So you know the iconic gay artist Tom of Finland? Well, he’s actually from Finland! Who knew? And a new retrospective is taking him back (or his work at least) to Turku, Finland, as part of the 2011 European Capital of Culture celebrations. The exhibition, which is up now and runs throughout the year till December 18, features more than 70 rare drawings and paintings on paper that were done from 1928 to 1990.
Tom of Finland was born Touko Laaksonen in 1920 in the village of Kaarina, Finland. At age 19, he moved to Helsinki to attend art school, where he created his first homoerotic drawings. Following his release from the army after World War II, Laaksonen worked in advertising and continued drawing. He submitted his work to Physique Pictorial magazine, where he was first published in 1957 under the pseudonym Tom of Finland.
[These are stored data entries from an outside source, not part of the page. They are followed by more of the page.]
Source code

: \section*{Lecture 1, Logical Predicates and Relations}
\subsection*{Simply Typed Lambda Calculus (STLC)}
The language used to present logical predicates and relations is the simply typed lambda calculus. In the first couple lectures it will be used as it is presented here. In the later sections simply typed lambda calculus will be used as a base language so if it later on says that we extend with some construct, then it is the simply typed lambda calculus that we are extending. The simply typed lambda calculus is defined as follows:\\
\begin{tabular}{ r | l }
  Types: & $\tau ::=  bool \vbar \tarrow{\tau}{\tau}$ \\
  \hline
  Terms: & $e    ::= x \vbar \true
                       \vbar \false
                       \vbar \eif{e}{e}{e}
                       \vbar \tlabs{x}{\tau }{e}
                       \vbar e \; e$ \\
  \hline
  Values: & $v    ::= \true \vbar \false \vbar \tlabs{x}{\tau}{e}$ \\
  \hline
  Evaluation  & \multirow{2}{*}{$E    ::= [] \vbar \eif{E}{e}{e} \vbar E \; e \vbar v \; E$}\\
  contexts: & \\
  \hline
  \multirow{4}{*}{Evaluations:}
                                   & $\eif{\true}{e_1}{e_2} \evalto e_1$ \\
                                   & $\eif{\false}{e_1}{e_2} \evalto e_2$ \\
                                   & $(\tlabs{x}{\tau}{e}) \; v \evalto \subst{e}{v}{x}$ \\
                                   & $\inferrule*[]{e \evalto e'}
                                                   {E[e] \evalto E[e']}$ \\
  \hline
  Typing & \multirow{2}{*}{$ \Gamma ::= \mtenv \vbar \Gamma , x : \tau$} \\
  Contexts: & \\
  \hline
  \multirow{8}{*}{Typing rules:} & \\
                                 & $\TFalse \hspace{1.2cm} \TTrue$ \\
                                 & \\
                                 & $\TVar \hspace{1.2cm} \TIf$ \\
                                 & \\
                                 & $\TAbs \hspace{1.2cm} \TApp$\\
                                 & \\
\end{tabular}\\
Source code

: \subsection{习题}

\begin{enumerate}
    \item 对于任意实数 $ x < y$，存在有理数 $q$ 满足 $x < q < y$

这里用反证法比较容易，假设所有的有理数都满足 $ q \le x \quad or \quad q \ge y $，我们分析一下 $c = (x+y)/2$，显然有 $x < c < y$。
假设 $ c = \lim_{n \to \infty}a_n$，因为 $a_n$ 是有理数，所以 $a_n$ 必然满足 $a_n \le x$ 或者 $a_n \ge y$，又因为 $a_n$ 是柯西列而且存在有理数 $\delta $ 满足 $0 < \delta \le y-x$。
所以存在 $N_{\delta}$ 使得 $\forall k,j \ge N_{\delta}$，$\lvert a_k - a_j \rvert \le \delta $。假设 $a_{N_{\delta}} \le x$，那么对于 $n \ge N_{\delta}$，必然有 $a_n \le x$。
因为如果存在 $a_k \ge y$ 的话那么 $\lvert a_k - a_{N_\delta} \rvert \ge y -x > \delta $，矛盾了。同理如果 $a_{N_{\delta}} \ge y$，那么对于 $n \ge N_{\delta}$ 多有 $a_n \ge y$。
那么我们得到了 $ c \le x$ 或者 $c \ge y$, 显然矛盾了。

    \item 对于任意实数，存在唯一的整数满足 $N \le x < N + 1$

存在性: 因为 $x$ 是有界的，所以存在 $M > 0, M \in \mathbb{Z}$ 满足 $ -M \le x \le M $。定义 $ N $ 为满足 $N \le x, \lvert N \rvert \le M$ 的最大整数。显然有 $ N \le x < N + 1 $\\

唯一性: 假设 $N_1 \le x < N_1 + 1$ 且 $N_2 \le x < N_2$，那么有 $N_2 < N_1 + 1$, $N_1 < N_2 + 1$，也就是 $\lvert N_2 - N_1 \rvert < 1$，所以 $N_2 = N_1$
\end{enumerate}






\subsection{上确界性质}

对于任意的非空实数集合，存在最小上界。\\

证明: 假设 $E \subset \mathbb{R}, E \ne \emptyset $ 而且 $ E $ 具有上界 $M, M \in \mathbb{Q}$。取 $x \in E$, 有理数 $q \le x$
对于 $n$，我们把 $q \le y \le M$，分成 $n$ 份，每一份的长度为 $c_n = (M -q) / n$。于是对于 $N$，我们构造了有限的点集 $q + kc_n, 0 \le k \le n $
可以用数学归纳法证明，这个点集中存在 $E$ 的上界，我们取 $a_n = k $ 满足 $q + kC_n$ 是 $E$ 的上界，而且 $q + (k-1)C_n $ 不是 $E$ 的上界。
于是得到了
His brilliant work soon became synonymous with gay culture and perhaps for the first time in art joined masculinity with homosexuality.
“Tom’s artwork provided generation after generation healthy and happy imagery with which they could identify,” president and cofounder of the Tom of Finland Foundation Durk Dehner says, “something that Western culture had been unwilling to supply and, in fact, did its utmost to curtail.”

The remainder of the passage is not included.